* [What you have to do]: The answer must be a single number: the count of lines in these records that hold "stalls".

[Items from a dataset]
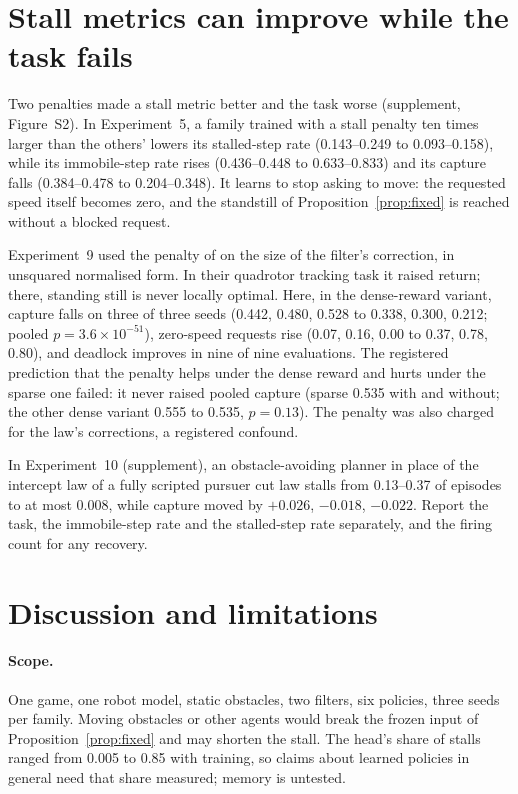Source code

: \documentclass{l4dc2027}
\begin{document}
\section{Stall metrics can improve while the task fails}\label{sec:dissociations}


Two penalties made a stall metric better and the task worse (supplement, Figure~S2). In Experiment~5, a family trained with a stall penalty ten times larger than the others' lowers its stalled-step rate (0.143--0.249 to 0.093--0.158), while its immobile-step rate rises (0.436--0.448 to 0.633--0.833) and its capture falls (0.384--0.478 to 0.204--0.348). It learns to stop asking to move: the requested speed itself becomes zero, and the standstill of Proposition~\ref{prop:fixed} is reached without a blocked request.

Experiment~9 used the penalty of \citet{pizarro2025filtering} on the size of the filter's correction, in unsquared normalised form. In their quadrotor tracking task it raised return; there, standing still is never locally optimal. Here, in the dense-reward variant, capture falls on three of three seeds (0.442, 0.480, 0.528 to 0.338, 0.300, 0.212; pooled $p = 3.6\times10^{-51}$), zero-speed requests rise (0.07, 0.16, 0.00 to 0.37, 0.78, 0.80), and deadlock improves in nine of nine evaluations. The registered prediction that the penalty helps under the dense reward and hurts under the sparse one failed: it never raised pooled capture (sparse 0.535 with and without; the other dense variant 0.555 to 0.535, $p = 0.13$). The penalty was also charged for the law's corrections, a registered confound.

In Experiment~10 (supplement), an obstacle-avoiding planner in place of the intercept law of a fully scripted pursuer cut law stalls from 0.13--0.37 of episodes to at most 0.008, while capture moved by $+0.026$, $-0.018$, $-0.022$. Report the task, the immobile-step rate and the stalled-step rate separately, and the firing count for any recovery.

\section{Discussion and limitations}\label{sec:discussion}

\paragraph{Scope.} One game, one robot model, static obstacles, two filters, six policies, three seeds per family. Moving obstacles or other agents would break the frozen input of Proposition~\ref{prop:fixed} and may shorten the stall. The head's share of stalls ranged from 0.005 to 0.85 with training, so claims about learned policies in general need that share measured; memory is untested.
\end{document}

* [Result]: 2